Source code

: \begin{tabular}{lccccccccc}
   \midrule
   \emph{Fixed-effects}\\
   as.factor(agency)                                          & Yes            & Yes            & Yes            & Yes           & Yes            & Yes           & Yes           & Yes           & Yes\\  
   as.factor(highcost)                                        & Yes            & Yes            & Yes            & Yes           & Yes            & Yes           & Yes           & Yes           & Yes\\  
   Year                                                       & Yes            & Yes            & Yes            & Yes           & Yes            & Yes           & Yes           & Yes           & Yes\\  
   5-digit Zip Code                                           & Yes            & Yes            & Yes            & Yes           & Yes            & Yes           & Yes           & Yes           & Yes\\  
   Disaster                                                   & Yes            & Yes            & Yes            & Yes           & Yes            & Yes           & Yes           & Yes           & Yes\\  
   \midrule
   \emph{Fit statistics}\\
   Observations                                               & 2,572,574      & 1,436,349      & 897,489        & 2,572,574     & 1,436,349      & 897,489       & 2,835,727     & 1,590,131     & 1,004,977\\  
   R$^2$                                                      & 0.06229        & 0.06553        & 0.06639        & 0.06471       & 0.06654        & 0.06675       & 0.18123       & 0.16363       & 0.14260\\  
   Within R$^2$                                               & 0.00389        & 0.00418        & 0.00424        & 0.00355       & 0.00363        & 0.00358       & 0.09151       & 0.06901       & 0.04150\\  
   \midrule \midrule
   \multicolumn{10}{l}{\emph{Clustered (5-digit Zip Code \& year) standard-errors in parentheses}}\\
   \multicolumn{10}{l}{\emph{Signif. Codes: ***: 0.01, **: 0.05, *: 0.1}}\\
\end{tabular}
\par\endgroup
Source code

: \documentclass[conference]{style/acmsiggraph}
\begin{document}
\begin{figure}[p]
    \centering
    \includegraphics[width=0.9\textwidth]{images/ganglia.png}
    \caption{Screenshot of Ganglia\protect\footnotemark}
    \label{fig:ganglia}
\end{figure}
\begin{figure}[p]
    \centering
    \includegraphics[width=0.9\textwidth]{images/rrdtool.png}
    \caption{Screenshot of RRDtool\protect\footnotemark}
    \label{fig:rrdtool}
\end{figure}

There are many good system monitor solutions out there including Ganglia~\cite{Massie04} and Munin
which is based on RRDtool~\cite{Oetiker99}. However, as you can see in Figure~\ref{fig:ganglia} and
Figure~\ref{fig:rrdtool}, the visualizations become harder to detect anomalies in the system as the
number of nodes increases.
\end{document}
***
Wherever the word "multicolumn" occurs in the data, copy that whole line.

   \multicolumn{10}{l}{\emph{Clustered (5-digit Zip Code \& year) standard-errors in parentheses}}\\
   \multicolumn{10}{l}{\emph{Signif. Codes: ***: 0.01, **: 0.05, *: 0.1}}\\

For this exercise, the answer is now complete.